See [`docs/benchmarks.md`](docs/benchmarks.md) for methodology, competitive analysis, and literature comparison.
### KMS Attestation Audit Results
Verified on real Nitro hardware (m6i.xlarge, Feb 2026) using a KMS key with `kms:RecipientAttestation:ImageSha384` condition and key-policy-only evaluation (no root account statement, no IAM bypass path).
**Debug vs non-debug mode:** Enclaves launched with `--debug-mode` have all PCR values zeroed in their attestation documents.
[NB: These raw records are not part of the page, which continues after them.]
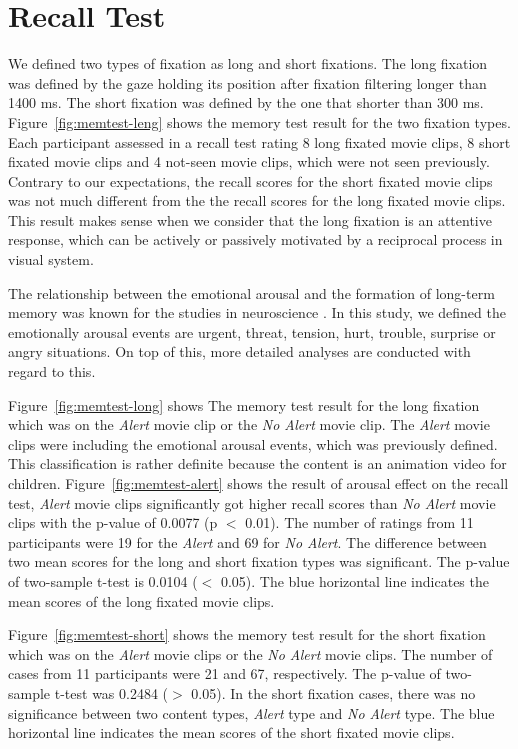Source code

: \documentclass[oneside,master]{snueethesis}
\begin{document}
\section{Recall Test}

We defined two types of fixation as long and short fixations. The long fixation was defined by the gaze holding its position after fixation filtering longer than 1400 ms. The short fixation was defined by the one that shorter than 300 ms. Figure~\ref{fig:memtest-leng} shows the memory test result for the two fixation types. Each participant assessed in a recall test rating 8 long fixated movie clips, 8 short fixated movie clips and 4 not-seen movie clips, which were not seen previously. Contrary to our expectations, the recall scores for the short fixated movie clips was not much different from the the recall scores for the long fixated movie clips. This result makes sense when we consider that the long fixation is an attentive response, which can be actively or passively motivated by a reciprocal process in visual system.

The relationship between the emotional arousal and the formation of long-term memory was known for the studies in neuroscience \cite{Cahill1996amyg,Cahill1998baso}. In this study, we defined the emotionally arousal events are urgent, threat, tension, hurt, trouble, surprise or angry situations. On top of this, more detailed analyses are conducted with regard to this.

Figure~\ref{fig:memtest-long} shows The memory test result for the long fixation which was on the \textit{Alert} movie clip or the \textit{No Alert} movie clip. The \textit{Alert} movie clips were including the emotional arousal events, which was previously defined. This classification is rather definite because the content is an animation video for children. Figure~\ref{fig:memtest-alert} shows the result of arousal effect on the recall test, \textit{Alert} movie clips significantly got higher recall scores than \textit{No Alert} movie clips with the p-value of 0.0077 (p $<$ 0.01). The number of ratings from 11 participants were 19 for the \textit{Alert} and 69 for \textit{No Alert}. The difference between two mean scores for the long and short fixation types was significant. The p-value of two-sample t-test is 0.0104 ($<$ 0.05). The blue horizontal line indicates the mean scores of the long fixated movie clips.

Figure~\ref{fig:memtest-short} shows the memory test result for the short fixation which was on the \textit{Alert} movie clips or the \textit{No Alert} movie clips. The number of cases from 11 participants were 21 and 67, respectively. The p-value of two-sample t-test was 0.2484 ($>$ 0.05). In the short fixation cases, there was no significance between two content types, \textit{Alert} type and \textit{No Alert} type. The blue horizontal line indicates the mean scores of the short fixated movie clips.
\end{document}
PCR-conditioned KMS policies cannot match in debug mode — the condition compares the policy's PCR0 hash against all-zeros, which never matches. Production (non-debug) enclaves carry real PCR values derived from the EIF contents.
**PCR0 enforcement evidence (non-debug mode):**
| Scenario | Result |
|----------|--------|
| Correct PCR0, valid attestation | Success (key released) |
| Wrong PCR0, valid attestation | `AccessDeniedException` |
| No attestation (recipient absent) | `AccessDeniedException` |
| Malformed attestation (random bytes) | `ValidationException` |
| Bit-flipped attestation (1 byte changed) | `ValidationException` |
CloudTrail confirms non-zero `attestationDocumentEnclaveImageDigest` for successful calls and no recipient data for denied calls.
**Replay semantics:** KMS accepts replayed attestation documents — resubmitting a previously successful attestation doc produces another successful key release. KMS validates the COSE_Sign1 signature and PCR values but does not enforce freshness (no nonce binding or timestamp check on the attestation document itself).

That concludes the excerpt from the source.